Walk of the Penguins - 2 Stars (Average)
National Geographic Documentary, Walk of the Penguins is an Academy Award-winning narrative film of the Emperor Penguin, the main living species that even now stays in the Antarctic (South Pole) with its temperatures of short 80 degrees and 100-mile-per-hour winds, also the unimaginably sub zero Antarctic waters.
This is a superb film about flying creatures in nature that we could never see were it not for Luc Jacquet, the honor winning French executive/picture taker who put in a year shooting this epic creation in close brutal conditions.
National Geographic Documentary, Ruler Penguins stand out enough to be noticed on account of their look and walk. These expansive, flightless seabirds with dark upper parts and white under parts have wings formed into flippers for swimming submerged.
These Emperor Penguins take after a merciless but adoring existence of fate.
1) Penguins are monogamous inside every reproducing season, amid the mid year their rearing grounds are near the vast water where they can sustain. At the point when winter sets in, the ice top pushes the untamed ocean out 70 miles.
2) National Geographic Documentary, After reproducing, the female lays a solitary egg and exchanges the developing life to the feet of the male to shield it from introduction to the components.

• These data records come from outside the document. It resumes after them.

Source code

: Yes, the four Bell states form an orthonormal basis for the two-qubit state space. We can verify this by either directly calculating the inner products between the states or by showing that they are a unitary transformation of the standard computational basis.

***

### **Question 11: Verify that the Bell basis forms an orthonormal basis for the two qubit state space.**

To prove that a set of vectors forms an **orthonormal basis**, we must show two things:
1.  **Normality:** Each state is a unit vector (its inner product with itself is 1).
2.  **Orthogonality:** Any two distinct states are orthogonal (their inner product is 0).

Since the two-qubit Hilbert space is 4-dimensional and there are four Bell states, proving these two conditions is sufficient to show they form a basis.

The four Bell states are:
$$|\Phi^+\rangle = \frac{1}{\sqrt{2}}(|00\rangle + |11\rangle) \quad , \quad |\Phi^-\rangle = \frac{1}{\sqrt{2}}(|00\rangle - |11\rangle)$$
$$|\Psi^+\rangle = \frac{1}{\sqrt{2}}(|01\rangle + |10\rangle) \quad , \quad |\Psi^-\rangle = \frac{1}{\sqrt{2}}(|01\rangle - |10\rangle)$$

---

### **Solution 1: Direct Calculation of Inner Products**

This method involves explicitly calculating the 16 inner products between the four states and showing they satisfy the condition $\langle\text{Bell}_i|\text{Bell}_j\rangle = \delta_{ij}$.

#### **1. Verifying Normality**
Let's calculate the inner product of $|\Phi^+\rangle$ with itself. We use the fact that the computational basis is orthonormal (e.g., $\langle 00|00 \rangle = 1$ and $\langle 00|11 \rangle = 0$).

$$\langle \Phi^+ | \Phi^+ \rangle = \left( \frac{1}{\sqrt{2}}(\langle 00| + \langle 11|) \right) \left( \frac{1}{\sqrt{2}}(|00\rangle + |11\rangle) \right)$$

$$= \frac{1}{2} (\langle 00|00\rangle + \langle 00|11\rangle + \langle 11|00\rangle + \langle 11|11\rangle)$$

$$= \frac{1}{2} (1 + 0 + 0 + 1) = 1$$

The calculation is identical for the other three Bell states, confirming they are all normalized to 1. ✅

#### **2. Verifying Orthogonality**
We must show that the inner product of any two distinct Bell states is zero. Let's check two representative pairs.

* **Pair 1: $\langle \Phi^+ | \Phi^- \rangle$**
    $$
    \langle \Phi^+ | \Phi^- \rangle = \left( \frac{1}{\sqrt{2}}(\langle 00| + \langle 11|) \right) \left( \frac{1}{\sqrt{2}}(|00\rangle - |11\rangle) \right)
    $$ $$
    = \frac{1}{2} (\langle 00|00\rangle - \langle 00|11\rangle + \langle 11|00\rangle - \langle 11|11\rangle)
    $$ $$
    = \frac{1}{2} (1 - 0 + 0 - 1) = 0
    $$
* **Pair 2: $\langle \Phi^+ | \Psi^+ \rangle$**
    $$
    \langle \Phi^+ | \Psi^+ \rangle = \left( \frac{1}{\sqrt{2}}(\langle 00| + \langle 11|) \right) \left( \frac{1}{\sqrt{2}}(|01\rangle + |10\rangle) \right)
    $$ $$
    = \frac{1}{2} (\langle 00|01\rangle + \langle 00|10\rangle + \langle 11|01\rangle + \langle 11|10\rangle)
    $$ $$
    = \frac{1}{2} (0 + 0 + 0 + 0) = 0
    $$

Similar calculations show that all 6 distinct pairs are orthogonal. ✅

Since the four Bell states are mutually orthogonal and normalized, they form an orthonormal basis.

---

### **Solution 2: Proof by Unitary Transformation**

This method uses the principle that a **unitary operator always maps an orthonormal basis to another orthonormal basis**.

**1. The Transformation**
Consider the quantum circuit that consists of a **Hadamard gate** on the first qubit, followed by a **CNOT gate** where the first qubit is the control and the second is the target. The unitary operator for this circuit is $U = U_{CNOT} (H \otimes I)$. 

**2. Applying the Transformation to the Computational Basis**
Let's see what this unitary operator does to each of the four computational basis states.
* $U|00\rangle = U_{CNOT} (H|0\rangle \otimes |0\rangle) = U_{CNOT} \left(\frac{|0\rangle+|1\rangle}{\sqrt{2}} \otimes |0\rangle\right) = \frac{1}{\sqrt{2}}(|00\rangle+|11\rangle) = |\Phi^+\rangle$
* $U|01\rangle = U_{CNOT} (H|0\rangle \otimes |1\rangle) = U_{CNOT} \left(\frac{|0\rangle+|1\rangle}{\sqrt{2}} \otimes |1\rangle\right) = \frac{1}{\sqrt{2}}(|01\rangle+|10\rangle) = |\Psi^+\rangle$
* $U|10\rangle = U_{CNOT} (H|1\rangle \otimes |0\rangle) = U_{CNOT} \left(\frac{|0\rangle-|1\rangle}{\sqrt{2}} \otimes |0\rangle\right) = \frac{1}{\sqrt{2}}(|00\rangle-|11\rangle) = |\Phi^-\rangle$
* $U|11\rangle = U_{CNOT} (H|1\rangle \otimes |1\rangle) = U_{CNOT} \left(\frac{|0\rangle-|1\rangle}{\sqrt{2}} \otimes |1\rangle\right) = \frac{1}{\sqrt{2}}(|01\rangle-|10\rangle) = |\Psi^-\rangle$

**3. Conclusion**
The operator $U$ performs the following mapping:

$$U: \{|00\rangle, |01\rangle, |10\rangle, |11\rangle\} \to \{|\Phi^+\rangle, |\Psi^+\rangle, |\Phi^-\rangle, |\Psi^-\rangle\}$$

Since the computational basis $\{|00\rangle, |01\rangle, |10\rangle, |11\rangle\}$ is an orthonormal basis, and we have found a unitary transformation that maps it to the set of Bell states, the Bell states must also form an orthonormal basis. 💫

3) The male tends to the egg while the female starts a 70-mile trek back to the vast ocean to sustain and accumulate additional sustenance for the chick for her arrival trip.
4) When the female leaves she has not eaten in two months and has lost 33% of her body weight.
5) The chick's future battle for its life starts as the guys group together for warmth and brood the single egg. They persevere through short 80-degree temperatures and 100-mile-per-hour winds and their lone wellspring of water is snow that falls on the reproducing grounds.
6) By the time the female makes the walk to the ocean and back, the male has not eaten in four months and has lost a large portion of his body weight.